→ **EXERCISE DATA**:

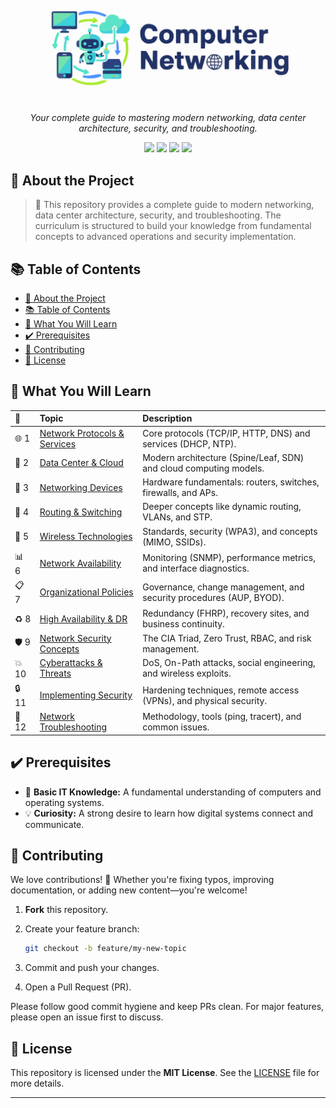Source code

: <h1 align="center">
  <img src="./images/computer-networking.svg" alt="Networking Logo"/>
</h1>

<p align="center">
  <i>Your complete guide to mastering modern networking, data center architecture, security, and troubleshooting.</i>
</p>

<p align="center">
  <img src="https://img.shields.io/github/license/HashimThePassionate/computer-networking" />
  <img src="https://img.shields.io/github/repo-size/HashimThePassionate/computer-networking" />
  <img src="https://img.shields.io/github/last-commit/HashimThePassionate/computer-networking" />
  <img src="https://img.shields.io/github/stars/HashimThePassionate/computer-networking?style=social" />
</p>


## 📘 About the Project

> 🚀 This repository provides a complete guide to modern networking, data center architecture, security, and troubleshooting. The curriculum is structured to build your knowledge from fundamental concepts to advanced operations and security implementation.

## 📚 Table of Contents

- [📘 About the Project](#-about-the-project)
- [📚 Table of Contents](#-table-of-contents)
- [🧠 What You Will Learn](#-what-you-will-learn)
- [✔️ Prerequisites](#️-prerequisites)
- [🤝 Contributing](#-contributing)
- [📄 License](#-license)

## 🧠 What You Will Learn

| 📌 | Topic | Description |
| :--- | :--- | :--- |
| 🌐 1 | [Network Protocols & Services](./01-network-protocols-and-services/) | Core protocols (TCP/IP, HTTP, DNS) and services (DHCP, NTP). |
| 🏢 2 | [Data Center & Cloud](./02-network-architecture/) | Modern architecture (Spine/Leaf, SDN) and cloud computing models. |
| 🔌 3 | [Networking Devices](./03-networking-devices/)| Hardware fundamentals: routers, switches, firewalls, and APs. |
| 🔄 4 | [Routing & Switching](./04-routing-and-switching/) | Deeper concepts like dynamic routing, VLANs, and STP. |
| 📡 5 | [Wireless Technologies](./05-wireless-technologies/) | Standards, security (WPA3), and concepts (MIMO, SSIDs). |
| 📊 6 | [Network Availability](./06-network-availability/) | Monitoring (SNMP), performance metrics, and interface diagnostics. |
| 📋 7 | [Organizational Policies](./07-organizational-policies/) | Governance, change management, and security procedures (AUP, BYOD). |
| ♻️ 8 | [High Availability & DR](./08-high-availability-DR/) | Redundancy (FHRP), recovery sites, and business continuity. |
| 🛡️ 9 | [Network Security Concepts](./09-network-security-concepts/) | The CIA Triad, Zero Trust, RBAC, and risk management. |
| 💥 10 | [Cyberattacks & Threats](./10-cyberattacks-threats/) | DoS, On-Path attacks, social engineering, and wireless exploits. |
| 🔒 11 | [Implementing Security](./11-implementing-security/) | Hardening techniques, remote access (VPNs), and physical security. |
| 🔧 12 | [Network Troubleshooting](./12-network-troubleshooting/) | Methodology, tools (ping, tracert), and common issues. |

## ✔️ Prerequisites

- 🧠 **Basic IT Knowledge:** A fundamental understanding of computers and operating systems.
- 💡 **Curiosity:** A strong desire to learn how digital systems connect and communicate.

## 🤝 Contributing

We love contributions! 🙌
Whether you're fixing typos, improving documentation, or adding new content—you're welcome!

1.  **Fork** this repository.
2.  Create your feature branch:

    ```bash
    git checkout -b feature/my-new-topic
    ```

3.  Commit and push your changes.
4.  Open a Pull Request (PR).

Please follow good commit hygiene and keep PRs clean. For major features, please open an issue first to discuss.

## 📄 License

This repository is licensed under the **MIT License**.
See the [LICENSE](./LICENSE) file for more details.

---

→ **WHAT TO WORK ON**: The task requires that every line above be transcribed exactly, without the images.

→ **RESULT BELOW**:
Source code

: <h1 align="center">
  <img src="./images/computer-networking.svg" alt="Networking Logo"/>
</h1>

<p align="center">
  <i>Your complete guide to mastering modern networking, data center architecture, security, and troubleshooting.</i>
</p>

<p align="center">
  <img src="https://img.shields.io/github/license/HashimThePassionate/computer-networking" />
  <img src="https://img.shields.io/github/repo-size/HashimThePassionate/computer-networking" />
  <img src="https://img.shields.io/github/last-commit/HashimThePassionate/computer-networking" />
  <img src="https://img.shields.io/github/stars/HashimThePassionate/computer-networking?style=social" />
</p>


## 📘 About the Project

> 🚀 This repository provides a complete guide to modern networking, data center architecture, security, and troubleshooting. The curriculum is structured to build your knowledge from fundamental concepts to advanced operations and security implementation.

## 📚 Table of Contents

- [📘 About the Project](#-about-the-project)
- [📚 Table of Contents](#-table-of-contents)
- [🧠 What You Will Learn](#-what-you-will-learn)
- [✔️ Prerequisites](#️-prerequisites)
- [🤝 Contributing](#-contributing)
- [📄 License](#-license)

## 🧠 What You Will Learn

| 📌 | Topic | Description |
| :--- | :--- | :--- |
| 🌐 1 | [Network Protocols & Services](./01-network-protocols-and-services/) | Core protocols (TCP/IP, HTTP, DNS) and services (DHCP, NTP). |
| 🏢 2 | [Data Center & Cloud](./02-network-architecture/) | Modern architecture (Spine/Leaf, SDN) and cloud computing models. |
| 🔌 3 | [Networking Devices](./03-networking-devices/)| Hardware fundamentals: routers, switches, firewalls, and APs. |
| 🔄 4 | [Routing & Switching](./04-routing-and-switching/) | Deeper concepts like dynamic routing, VLANs, and STP. |
| 📡 5 | [Wireless Technologies](./05-wireless-technologies/) | Standards, security (WPA3), and concepts (MIMO, SSIDs). |
| 📊 6 | [Network Availability](./06-network-availability/) | Monitoring (SNMP), performance metrics, and interface diagnostics. |
| 📋 7 | [Organizational Policies](./07-organizational-policies/) | Governance, change management, and security procedures (AUP, BYOD). |
| ♻️ 8 | [High Availability & DR](./08-high-availability-DR/) | Redundancy (FHRP), recovery sites, and business continuity. |
| 🛡️ 9 | [Network Security Concepts](./09-network-security-concepts/) | The CIA Triad, Zero Trust, RBAC, and risk management. |
| 💥 10 | [Cyberattacks & Threats](./10-cyberattacks-threats/) | DoS, On-Path attacks, social engineering, and wireless exploits. |
| 🔒 11 | [Implementing Security](./11-implementing-security/) | Hardening techniques, remote access (VPNs), and physical security. |
| 🔧 12 | [Network Troubleshooting](./12-network-troubleshooting/) | Methodology, tools (ping, tracert), and common issues. |

## ✔️ Prerequisites

- 🧠 **Basic IT Knowledge:** A fundamental understanding of computers and operating systems.
- 💡 **Curiosity:** A strong desire to learn how digital systems connect and communicate.

## 🤝 Contributing

We love contributions! 🙌
Whether you're fixing typos, improving documentation, or adding new content—you're welcome!

1.  **Fork** this repository.
2.  Create your feature branch:

    ```bash
    git checkout -b feature/my-new-topic
    ```

3.  Commit and push your changes.
4.  Open a Pull Request (PR).

Please follow good commit hygiene and keep PRs clean. For major features, please open an issue first to discuss.

## 📄 License

This repository is licensed under the **MIT License**.
See the [LICENSE](./LICENSE) file for more details.

---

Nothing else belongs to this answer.